Твардовский не утешал и не амортизировал удар. Потом я не раз убеждался в том, что, высказав свое мнение, он не превращал его и в редакторский приговор. В высшей степени ему был свойствен такт. Обычно он уступал писателю, когда тот упорно отстаивал главу, сцену, просто слово. Уступал с сожалением, недоумением, чуть ли не обидой („Ну, как же он не понимает, что было бы лучше, ведь не дураки же советуют! Но что делать, пусть так печатает!“), но уступал обязательно, потому что, как он сказал однажды: „Будем печатать так, как он хочет. Он сам за себя отвечает“. Столь присущее Твардовскому чувство ответственности перед читателем он переносил и на других людей и, увы, порой даже на тех, кто уже и забыл, что такая ответственность существует. Сам он не мыслил, что без этого чувства можно жить и писать, оттого и говорил иногда с досадой, видя, что автор ленится, не хочет доделать вещь: „Ну что ж, пусть так печатает, ему же хуже будет“, – словно печатает сам автор, а не он, редактор журнала.
Но эта уступчивость проявлялась только тогда, когда он имел дело с человеком талантливым и с произведением, которое хотя бы какой-то стороной приглянулось ему, и он посчитал возможным печатать его. Во всех остальных случаях он бывал таким, каким его запомнили многие авторы, которым он рукописи возвращал, – говорящим все, что он думает, иногда резко, выражений он не выбирал, хотя мог бы выбрать, если бы захотел, но, очевидно, во многих случаях не хотел этого. Лукавить и хитрить, искать округлые слова и обтекаемые выражения, когда дело шло о литературе, он не мог. Ему легче было сказать правду, хотя он знал, что сам будет страдать из-за этого, потому что не всем же ее можно и нужно говорить, ведь есть и обидчивые, самолюбивые, есть и друзья, с которыми можно было бы помягче…» [3; 155–157]
Вениамин Александрович Каверин:
«Я предложил „Новому миру“ роман „Двойной портрет“, и разговор с Твардовским был коротким, но мучительным, пожалуй, больше для него, чем для меня. Он говорил неловко, почти бессвязно, как бы сердясь на себя. Он был огорчен, но очень старался, чтобы ни его огорчение, ни мое – в нем можно было не сомневаться – не затемнили, не заслонили сущности разговора. Роман не понравился ему. Он расценил его как неудачу, характерную для литературы половинчатой, полуправдивой.

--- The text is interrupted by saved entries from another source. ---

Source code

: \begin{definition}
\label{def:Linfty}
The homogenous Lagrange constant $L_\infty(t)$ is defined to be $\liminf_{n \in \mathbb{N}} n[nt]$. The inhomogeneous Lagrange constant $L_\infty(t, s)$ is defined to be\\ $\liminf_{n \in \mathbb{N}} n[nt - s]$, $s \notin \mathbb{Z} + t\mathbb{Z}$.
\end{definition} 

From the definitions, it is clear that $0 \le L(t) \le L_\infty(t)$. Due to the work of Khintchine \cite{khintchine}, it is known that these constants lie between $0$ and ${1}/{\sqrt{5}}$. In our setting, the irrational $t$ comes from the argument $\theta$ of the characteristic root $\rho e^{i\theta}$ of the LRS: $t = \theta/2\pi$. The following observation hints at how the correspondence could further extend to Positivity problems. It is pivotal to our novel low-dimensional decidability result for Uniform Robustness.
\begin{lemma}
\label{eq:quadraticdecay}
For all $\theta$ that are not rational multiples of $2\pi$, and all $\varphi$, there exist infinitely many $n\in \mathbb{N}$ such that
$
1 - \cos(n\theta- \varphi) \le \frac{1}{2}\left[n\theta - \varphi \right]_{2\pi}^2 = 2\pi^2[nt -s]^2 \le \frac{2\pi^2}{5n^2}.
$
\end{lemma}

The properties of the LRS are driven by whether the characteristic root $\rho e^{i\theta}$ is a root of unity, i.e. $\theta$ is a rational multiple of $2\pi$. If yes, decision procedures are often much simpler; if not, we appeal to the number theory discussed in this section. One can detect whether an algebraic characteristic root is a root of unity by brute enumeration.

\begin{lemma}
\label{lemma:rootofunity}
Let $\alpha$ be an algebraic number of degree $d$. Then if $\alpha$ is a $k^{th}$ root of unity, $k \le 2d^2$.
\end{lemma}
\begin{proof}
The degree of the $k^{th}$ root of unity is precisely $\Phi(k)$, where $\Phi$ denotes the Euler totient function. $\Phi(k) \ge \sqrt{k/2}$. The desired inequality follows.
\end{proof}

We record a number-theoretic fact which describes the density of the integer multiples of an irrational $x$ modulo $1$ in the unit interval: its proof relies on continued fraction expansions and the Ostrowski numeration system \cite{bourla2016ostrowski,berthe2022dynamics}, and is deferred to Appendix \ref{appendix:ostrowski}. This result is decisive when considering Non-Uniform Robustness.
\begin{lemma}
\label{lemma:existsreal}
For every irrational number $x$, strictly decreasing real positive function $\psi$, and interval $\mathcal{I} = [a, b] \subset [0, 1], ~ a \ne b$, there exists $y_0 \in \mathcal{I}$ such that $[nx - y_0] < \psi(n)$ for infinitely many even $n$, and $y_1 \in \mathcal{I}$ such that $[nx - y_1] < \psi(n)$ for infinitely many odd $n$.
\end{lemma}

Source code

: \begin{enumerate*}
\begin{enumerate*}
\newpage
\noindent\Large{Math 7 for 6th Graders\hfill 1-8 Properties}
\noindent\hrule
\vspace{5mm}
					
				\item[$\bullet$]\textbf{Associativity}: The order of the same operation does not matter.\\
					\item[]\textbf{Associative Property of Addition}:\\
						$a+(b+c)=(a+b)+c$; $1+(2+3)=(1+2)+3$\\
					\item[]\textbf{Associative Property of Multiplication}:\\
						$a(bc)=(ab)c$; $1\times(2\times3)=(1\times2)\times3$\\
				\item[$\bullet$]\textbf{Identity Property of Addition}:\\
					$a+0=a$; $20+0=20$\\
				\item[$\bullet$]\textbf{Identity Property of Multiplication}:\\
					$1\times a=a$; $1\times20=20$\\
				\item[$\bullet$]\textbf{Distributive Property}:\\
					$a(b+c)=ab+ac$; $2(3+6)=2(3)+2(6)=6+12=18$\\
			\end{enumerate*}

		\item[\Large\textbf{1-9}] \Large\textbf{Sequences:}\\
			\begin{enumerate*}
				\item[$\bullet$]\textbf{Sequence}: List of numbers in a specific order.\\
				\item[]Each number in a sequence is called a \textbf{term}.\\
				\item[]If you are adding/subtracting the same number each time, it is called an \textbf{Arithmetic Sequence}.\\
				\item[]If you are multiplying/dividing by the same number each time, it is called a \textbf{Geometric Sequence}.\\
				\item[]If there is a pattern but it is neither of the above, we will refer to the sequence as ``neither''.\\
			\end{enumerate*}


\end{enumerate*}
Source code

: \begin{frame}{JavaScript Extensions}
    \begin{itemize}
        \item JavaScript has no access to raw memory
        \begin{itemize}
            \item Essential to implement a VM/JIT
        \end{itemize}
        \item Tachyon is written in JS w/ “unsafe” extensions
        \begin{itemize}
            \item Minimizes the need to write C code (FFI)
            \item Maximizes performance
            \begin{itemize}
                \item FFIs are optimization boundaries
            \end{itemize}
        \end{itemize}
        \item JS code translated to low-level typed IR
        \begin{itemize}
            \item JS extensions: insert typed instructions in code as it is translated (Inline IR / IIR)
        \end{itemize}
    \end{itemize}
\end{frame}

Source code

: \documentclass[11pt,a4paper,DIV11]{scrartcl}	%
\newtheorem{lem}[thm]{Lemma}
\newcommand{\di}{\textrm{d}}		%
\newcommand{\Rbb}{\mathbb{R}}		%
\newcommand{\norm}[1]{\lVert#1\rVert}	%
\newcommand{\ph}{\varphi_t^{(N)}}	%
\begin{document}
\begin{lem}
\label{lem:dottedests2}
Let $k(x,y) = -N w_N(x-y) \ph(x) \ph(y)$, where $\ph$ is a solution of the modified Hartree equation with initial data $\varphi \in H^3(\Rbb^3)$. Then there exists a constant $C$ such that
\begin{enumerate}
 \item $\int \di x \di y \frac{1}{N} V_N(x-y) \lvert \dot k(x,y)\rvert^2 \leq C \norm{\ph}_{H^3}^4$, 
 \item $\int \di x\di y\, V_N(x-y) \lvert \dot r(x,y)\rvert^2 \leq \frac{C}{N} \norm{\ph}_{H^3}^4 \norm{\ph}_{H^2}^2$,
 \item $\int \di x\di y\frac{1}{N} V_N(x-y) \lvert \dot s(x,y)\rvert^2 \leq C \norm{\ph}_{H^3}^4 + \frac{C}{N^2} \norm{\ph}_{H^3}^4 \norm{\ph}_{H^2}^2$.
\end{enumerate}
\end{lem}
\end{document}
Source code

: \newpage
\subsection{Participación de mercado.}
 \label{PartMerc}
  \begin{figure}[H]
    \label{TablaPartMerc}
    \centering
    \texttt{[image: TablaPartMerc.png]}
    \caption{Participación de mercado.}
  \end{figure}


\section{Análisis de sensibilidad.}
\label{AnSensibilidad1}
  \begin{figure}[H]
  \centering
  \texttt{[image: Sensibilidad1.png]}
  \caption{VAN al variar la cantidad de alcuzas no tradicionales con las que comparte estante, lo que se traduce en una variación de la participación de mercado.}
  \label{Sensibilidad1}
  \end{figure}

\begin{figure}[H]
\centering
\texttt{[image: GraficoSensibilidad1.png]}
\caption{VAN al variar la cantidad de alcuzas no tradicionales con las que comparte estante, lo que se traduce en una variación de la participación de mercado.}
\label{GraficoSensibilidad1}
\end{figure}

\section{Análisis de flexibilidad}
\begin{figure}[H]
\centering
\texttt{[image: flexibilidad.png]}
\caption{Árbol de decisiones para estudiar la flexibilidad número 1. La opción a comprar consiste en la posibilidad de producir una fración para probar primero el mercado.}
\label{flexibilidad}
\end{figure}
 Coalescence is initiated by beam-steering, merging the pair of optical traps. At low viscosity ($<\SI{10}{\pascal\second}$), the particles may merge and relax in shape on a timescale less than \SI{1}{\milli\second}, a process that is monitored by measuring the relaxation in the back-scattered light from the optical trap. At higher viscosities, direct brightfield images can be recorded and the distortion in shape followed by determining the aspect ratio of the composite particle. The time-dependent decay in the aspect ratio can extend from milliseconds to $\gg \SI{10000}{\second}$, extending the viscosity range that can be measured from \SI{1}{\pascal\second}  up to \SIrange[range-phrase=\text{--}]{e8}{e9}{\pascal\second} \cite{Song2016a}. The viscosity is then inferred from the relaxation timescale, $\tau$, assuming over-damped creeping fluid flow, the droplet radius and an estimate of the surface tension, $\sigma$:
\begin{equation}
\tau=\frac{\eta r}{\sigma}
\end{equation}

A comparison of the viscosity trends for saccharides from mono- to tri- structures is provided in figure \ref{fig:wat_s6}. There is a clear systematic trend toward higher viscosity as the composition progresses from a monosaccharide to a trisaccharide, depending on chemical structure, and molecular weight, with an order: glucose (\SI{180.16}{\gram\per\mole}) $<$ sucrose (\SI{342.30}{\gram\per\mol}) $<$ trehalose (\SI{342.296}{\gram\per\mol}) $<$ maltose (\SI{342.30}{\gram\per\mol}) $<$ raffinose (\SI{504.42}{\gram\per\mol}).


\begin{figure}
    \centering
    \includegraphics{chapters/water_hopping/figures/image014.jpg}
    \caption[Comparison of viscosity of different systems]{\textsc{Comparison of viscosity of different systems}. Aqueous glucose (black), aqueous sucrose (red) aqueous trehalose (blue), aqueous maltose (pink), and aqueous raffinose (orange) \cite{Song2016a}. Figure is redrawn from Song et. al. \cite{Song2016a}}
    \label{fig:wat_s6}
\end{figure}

– Беллетристика, – сказал он.
В „Новом мире“ этому понятию придавали значение поверхностности, скольжения, игры, может быть и талантливой, но в конечном счете бесполезной». [2; 332–333]
Владимир Яковлевич Лакшин:
«А. Т. ввел в редакции суровое правило: рукопись, пришедшая со стороны, могла увидеть свет и при разногласии членов редколлегии, ее судьба решалась простым большинством голосов. Если же речь шла о сочинении сотрудника редакции, не исключая самого главного редактора, требовалось единогласие: один-два голоса против – и сочинение уже не печатается». [4; 156]
Сергей Павлович Залыгин:
«Была у Твардовского-редактора и еще одна особенность или манера, не знаю, как это назвать.
Привозишь в журнал рукопись, он знакомится с ней и спрашивает:
– Ну? И кого бы вы хотели иметь редактором этой вещи?
– Наверное, неудобно вот так выбирать, Александр Трифонович. Есть же отдел прозы, ему и карты в руки…
– Ну, а если представим себе, что в этом нет никакого неудобства?
– Да я бы хотел вот такого-то… Но ведь он у вас в должности – ответсекретарь. Или замредактора?
– Освободим! На несколько дней освободим от всех других обязанностей – работайте вместе. Раз вам так хочется, и дело пойдет лучше, к взаимному удовольствию. И – пониманию!» [2; 283]
Владимир Яковлевич Лакшин:
«А. Т. любил журнал, его голубую строгую обложку, с каким-то чувством радостного изумления брал в руки сигнальный экземпляр: „Скажите, вышел!“ Держал его в руках, переворачивал, нянчил, как младенца. Потом внимательно прочитывал оглавление. ‹…›
Перевернув свежую книжку журнала Твардовский долго разглядывал как-то пустую заднюю обложку:
– Послушайте, а нельзя здесь что-нибудь печатать? Хотя бы рекламу какую…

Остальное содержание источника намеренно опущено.